The task ▸
Lift out, unaltered, the lines of the material below between the line holding "Fix a node \(C\), a" and the line holding "function of the", counting both.

Available data ▸
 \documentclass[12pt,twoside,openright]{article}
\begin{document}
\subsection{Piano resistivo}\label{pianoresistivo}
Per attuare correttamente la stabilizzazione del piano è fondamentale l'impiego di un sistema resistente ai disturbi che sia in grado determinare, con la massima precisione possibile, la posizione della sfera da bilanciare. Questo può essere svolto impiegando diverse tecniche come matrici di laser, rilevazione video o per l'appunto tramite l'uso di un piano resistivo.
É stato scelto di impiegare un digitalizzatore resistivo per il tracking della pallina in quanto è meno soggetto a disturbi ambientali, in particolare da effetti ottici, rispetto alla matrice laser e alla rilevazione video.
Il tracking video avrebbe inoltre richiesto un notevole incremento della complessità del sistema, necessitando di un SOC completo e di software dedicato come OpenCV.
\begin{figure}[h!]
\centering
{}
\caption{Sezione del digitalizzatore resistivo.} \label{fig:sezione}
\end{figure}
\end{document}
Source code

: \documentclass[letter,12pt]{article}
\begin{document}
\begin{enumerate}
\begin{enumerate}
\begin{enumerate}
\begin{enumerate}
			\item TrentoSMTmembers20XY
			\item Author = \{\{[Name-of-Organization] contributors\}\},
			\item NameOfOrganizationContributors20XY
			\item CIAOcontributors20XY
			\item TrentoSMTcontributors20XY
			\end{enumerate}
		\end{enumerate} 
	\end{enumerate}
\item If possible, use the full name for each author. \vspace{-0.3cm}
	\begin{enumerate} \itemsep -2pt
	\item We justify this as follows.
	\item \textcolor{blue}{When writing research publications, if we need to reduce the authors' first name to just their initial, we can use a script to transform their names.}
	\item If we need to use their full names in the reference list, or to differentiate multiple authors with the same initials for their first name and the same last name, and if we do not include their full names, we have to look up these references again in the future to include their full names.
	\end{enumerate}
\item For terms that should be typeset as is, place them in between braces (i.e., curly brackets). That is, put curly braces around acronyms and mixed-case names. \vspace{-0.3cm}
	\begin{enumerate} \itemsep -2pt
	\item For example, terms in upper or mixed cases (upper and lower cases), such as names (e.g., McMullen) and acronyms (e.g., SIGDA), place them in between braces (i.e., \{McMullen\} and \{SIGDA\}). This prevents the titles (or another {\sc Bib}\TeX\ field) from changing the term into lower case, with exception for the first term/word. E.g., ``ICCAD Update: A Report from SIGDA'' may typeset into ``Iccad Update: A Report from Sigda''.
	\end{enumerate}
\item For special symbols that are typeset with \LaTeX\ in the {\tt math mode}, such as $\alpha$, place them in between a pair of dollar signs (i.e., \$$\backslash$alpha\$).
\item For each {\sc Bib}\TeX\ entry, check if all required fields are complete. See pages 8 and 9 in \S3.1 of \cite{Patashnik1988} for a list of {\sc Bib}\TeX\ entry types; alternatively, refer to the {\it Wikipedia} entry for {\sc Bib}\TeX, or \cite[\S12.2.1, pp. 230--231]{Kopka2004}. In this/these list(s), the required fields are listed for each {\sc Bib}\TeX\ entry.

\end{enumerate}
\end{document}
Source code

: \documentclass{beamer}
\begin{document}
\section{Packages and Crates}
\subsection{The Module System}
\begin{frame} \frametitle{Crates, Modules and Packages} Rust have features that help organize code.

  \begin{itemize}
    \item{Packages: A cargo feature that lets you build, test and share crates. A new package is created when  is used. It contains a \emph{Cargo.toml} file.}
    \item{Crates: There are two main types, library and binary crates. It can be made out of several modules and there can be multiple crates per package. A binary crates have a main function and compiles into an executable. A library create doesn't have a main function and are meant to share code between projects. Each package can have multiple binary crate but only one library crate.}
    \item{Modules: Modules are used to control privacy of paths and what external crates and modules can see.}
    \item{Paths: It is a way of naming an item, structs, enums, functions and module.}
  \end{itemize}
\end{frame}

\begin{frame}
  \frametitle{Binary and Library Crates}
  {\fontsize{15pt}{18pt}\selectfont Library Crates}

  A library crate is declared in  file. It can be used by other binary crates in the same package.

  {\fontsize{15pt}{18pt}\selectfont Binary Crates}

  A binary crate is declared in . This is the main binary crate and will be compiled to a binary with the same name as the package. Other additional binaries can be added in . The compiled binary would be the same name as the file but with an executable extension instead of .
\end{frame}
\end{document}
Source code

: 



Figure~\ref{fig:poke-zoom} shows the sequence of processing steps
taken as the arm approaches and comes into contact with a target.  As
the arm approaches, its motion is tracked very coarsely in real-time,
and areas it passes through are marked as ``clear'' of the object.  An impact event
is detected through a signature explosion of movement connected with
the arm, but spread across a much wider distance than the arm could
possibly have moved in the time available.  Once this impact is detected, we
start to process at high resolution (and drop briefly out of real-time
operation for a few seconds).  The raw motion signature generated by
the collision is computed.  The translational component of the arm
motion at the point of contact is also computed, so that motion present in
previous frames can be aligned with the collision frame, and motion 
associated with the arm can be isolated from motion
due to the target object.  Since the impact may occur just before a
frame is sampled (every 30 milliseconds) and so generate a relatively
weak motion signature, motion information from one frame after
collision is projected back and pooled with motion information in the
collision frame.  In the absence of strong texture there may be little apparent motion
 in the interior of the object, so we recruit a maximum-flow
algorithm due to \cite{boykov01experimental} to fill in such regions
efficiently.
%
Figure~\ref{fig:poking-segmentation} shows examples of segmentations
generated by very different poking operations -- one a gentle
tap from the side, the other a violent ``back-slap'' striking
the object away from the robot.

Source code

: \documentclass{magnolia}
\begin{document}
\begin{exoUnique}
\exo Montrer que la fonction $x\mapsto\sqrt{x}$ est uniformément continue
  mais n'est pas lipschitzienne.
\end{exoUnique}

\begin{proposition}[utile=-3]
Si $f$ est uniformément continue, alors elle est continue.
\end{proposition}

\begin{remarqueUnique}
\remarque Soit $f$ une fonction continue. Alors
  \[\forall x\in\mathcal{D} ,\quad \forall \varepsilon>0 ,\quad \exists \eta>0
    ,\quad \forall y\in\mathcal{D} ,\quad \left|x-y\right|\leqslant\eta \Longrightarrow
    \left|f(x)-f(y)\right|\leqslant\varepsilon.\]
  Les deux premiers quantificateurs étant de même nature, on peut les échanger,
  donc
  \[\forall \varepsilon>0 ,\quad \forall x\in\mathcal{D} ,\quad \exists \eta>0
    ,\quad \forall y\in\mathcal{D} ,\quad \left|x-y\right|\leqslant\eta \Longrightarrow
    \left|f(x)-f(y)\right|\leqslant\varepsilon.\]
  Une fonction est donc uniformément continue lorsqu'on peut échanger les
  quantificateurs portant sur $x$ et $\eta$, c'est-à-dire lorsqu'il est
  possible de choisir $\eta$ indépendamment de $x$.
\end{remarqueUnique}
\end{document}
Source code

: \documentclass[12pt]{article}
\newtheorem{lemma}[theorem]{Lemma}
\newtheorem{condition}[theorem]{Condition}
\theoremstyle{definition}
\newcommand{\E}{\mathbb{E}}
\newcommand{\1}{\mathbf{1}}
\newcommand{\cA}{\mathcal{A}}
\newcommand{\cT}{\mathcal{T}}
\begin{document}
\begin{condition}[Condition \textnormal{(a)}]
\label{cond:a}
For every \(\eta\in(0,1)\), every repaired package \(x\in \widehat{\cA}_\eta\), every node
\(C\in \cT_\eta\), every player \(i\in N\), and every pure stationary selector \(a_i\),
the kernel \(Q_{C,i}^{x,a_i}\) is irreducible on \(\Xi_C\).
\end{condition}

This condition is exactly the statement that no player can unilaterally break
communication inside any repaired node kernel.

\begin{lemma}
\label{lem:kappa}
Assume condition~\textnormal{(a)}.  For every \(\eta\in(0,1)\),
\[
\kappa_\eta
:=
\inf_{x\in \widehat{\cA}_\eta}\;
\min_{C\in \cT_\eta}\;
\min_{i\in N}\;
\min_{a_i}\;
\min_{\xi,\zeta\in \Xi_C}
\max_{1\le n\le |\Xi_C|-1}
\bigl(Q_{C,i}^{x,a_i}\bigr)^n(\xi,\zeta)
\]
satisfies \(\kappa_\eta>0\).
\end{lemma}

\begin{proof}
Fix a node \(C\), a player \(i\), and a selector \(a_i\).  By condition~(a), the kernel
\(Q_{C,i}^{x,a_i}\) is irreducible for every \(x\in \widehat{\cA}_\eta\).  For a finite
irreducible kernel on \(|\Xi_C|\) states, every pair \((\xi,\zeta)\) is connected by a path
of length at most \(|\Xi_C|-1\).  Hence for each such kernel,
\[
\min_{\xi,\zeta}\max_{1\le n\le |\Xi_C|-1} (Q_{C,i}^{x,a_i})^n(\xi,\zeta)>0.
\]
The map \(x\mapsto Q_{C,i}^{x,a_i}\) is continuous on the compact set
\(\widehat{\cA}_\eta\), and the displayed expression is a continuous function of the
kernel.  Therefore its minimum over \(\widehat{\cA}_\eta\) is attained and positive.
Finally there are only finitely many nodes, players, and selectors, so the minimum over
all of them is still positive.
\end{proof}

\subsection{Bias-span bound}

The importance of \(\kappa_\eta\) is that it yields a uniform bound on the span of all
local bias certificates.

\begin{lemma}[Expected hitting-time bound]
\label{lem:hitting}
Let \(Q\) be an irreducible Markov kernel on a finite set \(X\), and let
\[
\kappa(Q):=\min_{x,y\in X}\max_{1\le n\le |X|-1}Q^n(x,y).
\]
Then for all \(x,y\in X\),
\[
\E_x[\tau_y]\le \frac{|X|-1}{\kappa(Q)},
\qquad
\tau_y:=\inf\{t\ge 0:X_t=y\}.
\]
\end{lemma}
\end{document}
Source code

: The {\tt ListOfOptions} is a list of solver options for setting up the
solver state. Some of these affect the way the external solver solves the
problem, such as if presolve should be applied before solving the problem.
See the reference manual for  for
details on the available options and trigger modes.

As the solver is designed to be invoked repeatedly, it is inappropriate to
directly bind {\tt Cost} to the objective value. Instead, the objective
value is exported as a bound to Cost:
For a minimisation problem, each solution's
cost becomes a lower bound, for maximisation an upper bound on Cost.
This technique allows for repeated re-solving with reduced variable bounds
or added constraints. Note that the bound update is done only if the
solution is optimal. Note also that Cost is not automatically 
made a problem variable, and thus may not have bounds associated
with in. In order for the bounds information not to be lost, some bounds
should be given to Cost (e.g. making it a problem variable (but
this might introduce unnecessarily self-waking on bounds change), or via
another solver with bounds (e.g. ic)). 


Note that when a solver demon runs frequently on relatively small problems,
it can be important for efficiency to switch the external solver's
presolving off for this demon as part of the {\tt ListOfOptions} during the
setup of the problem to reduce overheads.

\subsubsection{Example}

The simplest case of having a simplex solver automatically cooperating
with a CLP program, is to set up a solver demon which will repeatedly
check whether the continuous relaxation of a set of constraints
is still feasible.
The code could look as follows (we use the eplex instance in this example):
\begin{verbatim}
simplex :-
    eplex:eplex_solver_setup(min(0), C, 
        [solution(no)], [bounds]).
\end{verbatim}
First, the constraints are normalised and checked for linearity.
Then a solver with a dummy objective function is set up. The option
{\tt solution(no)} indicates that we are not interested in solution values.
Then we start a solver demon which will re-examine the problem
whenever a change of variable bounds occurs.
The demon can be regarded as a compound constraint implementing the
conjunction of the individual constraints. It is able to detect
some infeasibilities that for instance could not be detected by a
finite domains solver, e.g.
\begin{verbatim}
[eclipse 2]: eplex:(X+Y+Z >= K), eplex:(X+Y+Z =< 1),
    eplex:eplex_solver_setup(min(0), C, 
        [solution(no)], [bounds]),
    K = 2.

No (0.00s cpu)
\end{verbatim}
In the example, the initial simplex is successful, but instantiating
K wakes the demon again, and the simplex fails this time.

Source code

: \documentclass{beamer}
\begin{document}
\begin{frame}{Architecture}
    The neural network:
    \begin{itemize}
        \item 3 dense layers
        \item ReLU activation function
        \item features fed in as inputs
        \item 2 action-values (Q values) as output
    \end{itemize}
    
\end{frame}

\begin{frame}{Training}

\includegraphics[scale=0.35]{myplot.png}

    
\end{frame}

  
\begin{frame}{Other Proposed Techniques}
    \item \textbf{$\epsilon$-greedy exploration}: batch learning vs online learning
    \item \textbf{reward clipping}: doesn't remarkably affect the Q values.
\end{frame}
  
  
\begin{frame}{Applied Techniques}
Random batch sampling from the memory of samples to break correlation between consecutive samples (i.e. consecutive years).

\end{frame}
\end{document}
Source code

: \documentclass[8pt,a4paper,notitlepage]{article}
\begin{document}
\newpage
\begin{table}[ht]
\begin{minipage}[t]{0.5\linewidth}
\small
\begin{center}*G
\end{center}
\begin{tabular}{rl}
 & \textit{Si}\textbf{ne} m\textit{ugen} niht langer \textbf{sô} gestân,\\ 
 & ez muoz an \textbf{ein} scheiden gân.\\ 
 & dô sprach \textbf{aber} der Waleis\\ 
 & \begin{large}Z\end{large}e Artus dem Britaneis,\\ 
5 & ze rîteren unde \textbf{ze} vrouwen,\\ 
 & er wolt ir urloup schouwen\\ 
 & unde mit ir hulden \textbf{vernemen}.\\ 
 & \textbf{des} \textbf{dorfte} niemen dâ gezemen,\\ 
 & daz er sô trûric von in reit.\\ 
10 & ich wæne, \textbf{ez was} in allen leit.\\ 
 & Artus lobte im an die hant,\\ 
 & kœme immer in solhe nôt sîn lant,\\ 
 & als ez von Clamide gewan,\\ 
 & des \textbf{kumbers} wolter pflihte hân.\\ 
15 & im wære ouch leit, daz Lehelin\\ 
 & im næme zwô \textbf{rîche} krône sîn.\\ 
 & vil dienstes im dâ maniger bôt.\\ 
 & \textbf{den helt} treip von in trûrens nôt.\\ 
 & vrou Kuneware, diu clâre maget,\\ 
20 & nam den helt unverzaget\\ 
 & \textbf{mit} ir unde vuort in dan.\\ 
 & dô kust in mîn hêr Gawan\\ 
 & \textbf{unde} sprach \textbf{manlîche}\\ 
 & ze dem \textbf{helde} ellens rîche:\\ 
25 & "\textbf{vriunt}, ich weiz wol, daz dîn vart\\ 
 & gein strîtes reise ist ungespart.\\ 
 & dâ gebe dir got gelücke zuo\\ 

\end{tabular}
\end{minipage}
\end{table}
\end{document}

Written solution ▸
Fix a node \(C\), a player \(i\), and a selector \(a_i\).  By condition~(a), the kernel
\(Q_{C,i}^{x,a_i}\) is irreducible for every \(x\in \widehat{\cA}_\eta\).  For a finite
irreducible kernel on \(|\Xi_C|\) states, every pair \((\xi,\zeta)\) is connected by a path
of length at most \(|\Xi_C|-1\).  Hence for each such kernel,
\[
\min_{\xi,\zeta}\max_{1\le n\le |\Xi_C|-1} (Q_{C,i}^{x,a_i})^n(\xi,\zeta)>0.
\]
The map \(x\mapsto Q_{C,i}^{x,a_i}\) is continuous on the compact set
\(\widehat{\cA}_\eta\), and the displayed expression is a continuous function of the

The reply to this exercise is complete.